Due to the legislative session, this blog failed to post about Abdnor on his 100th birthday on February 13, but today the blog is sharing a tribute written this week by U.S. Senator John Thune, who is the most prominent of Abdnor’s many proteges:
A Tribute to Jim Abdnor – By Sen. John Thune
February 13 would have been former U.S. Sen. Jim Abdnor’s 100th birthday. Known as “the People’s Senator,” Jim represented South Dakota values in Washington for almost two decades. Jim Abdnor was the real deal. He treated everyone like a close friend, expressing genuine interest in people’s lives wherever he went. He was a public servant driven by a sense of the common good, not “good politics” or personal ambition. And he was a selfless mentor who inspired the people around him to be better. Most everything I know about public service that’s good, I learned from him.

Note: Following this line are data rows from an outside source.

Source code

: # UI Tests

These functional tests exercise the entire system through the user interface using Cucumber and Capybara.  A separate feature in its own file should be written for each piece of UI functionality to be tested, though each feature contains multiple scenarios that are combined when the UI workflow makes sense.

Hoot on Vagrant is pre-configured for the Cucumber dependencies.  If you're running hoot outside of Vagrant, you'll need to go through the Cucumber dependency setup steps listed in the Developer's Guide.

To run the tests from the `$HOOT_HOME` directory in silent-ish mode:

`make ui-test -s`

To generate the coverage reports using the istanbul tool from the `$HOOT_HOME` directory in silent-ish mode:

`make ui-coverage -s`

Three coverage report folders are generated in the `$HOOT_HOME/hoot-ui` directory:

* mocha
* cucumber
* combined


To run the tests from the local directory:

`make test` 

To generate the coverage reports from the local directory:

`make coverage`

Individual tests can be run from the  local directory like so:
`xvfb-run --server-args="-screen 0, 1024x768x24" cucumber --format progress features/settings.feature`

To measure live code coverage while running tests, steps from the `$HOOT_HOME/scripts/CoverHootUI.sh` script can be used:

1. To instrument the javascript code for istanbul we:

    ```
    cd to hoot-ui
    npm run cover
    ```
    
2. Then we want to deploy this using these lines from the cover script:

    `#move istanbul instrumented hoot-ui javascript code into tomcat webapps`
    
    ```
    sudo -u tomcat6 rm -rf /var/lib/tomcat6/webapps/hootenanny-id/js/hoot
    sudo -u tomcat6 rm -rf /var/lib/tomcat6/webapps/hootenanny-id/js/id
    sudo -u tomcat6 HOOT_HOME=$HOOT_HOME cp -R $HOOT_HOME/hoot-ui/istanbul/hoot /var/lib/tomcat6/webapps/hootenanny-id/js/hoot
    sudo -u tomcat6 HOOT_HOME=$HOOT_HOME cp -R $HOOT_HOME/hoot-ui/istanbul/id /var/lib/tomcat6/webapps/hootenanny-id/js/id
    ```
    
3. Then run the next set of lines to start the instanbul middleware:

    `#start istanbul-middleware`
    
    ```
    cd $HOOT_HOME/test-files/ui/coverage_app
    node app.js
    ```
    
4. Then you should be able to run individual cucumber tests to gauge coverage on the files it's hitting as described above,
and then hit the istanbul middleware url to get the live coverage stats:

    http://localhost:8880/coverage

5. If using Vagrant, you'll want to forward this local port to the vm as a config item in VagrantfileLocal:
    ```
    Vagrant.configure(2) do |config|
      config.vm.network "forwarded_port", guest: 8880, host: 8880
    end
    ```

Jim Abdnor grew up in the small West River town of Kennebec. Working in his father’s general store, he learned the values that are embodied in so many South Dakota towns: our strong work ethic, sense of personal responsibility, and belief in responsibility to the broader community. He believed in hard work and living with integrity, and he brought these principles to everything he did, whether it was as a farmer, coach, teacher, or public servant. And they are the values that informed so many great lessons Jim taught me and countless others he took under his wing.
In small towns like Kennebec and Murdo, where I grew up, you can count on the whole town turning out for a high school sporting event. Jim was a common fixture at these events, always looking for the nearest game wherever his duties took him around South Dakota. In fact, I first met Jim after he came to one of my high school basketball games. I made five out of six free-throws in that game, and when I later met Jim, he said, “I noticed you missed one.” That was Jim for you. He was ever the coach striving to make you better, the teacher always with a lesson at the ready, the farmer planting seeds with confident patience that they will one day grow into something great.
Jim took an interest in me, like he did in so many others, because he genuinely liked people and wanted to see future leaders reach their potential. It was from that basketball game in small-town South Dakota that Jim and I began a decades-long friendship that would take me to Washington to work for him in the U.S. Senate and at the Small Business Administration under President Ronald Reagan. Jim was a great boss, often choosing to hire talented young leaders who didn’t have much experience to give them opportunities to grow.
Working for Jim, it didn’t take long before I found that he had the same genuine “nice guy” reputation in Washington as he did in South Dakota. It came as no surprise, Jim treated everyone with the same dignity and respect whether they were the custodian in the Capitol or the Queen of England. Former Senate Majority Leader Bob Dole once remarked, “If there was such a thing as a decency index, Jim Abdnor would be off the charts.”
Many of us have someone in our life who challenged us to think bigger, to consider our purpose, and to live for others. Jim Abdnor was that person for me, and I consider myself extraordinarily lucky to have had Jim as a mentor. Jim was truly “the People’s Senator,” and his legacy of living with integrity and purpose lives on in the people he inspired to do the same.